▶ [What is needed]: The response must contain every line below in which "weak" appears.

────────────────

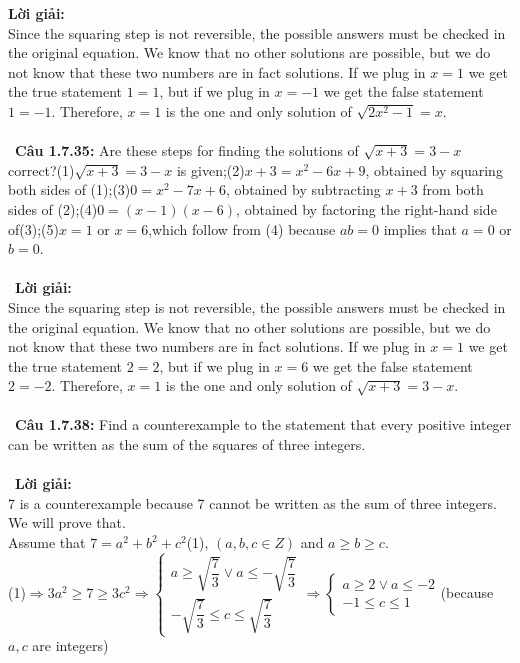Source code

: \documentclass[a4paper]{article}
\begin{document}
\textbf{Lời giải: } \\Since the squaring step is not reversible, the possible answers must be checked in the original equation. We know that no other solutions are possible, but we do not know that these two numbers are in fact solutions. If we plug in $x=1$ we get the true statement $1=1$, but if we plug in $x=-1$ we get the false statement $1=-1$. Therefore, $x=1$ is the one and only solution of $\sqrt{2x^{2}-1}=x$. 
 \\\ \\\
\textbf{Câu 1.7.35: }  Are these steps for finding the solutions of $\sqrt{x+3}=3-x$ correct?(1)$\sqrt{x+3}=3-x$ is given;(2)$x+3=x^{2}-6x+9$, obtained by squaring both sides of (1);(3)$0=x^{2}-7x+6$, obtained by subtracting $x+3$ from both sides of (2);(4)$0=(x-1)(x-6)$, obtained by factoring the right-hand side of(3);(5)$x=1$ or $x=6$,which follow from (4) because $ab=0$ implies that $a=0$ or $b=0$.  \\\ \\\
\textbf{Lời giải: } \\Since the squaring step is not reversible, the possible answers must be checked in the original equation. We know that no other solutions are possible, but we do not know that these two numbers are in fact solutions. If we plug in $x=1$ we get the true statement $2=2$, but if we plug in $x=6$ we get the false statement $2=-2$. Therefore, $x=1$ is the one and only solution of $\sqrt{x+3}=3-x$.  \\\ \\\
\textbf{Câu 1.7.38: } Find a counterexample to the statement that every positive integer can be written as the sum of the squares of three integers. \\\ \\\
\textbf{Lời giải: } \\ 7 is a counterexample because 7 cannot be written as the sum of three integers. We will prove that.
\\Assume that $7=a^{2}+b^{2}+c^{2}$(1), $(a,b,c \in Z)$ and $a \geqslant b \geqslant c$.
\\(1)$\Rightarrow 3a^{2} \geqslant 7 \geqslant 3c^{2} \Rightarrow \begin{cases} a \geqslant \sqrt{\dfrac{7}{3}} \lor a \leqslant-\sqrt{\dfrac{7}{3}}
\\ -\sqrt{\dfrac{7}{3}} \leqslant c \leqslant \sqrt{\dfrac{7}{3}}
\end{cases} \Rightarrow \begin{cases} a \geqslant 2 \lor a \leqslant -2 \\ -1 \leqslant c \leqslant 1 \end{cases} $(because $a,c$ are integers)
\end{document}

────────────────

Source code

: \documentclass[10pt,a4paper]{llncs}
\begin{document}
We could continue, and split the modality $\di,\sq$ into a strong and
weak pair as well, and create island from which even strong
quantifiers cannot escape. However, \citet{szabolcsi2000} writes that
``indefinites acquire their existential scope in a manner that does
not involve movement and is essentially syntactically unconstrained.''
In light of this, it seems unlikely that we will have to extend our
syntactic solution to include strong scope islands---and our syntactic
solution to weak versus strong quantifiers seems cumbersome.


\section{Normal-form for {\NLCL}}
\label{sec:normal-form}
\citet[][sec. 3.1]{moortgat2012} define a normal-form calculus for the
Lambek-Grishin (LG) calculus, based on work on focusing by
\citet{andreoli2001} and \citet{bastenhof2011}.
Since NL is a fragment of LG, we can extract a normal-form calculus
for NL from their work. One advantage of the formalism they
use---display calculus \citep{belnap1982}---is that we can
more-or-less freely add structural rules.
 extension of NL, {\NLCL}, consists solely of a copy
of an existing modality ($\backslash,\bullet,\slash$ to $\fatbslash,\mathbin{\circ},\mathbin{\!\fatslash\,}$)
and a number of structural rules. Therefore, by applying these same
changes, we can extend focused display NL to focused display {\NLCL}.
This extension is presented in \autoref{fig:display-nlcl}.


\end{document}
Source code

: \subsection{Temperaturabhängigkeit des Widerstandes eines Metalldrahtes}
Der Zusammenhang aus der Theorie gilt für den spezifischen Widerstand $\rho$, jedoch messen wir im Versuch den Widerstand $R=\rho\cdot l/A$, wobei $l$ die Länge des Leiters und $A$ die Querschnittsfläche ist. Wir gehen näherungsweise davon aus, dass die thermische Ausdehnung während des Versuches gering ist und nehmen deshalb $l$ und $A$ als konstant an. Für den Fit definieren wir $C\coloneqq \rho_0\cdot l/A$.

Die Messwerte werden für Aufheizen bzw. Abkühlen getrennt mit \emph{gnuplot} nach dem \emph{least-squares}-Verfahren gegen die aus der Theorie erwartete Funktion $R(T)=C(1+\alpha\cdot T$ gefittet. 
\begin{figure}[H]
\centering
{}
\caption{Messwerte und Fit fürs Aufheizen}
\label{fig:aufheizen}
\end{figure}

────────────────

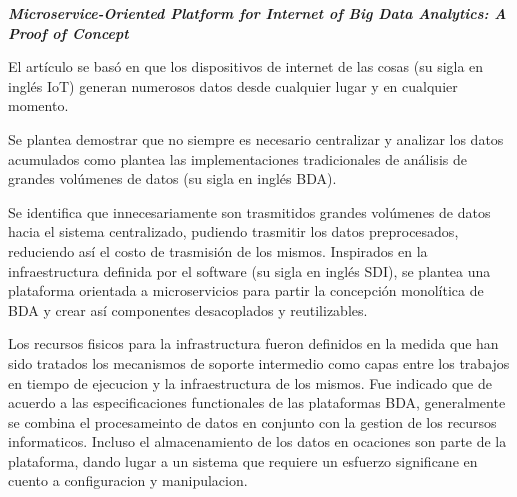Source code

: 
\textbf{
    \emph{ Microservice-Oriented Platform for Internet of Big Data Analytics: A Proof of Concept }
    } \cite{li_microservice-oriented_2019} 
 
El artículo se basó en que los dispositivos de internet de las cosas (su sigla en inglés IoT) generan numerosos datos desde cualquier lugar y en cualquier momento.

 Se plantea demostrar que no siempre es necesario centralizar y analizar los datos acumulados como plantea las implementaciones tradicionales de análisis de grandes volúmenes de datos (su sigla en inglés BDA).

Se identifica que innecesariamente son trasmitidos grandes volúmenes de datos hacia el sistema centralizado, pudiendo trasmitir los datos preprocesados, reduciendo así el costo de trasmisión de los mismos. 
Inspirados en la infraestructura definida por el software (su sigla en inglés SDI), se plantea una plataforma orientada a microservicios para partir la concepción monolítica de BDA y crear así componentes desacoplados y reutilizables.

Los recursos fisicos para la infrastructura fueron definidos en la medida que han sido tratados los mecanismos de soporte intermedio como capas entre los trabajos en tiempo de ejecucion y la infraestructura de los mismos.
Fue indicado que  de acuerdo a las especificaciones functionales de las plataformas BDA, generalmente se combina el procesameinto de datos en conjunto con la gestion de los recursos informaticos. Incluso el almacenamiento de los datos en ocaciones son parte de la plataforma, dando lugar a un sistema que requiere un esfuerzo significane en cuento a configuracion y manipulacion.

────────────────

▶ [Output of the exercise]:
weak pair as well, and create island from which even strong
solution to weak versus strong quantifiers seems cumbersome.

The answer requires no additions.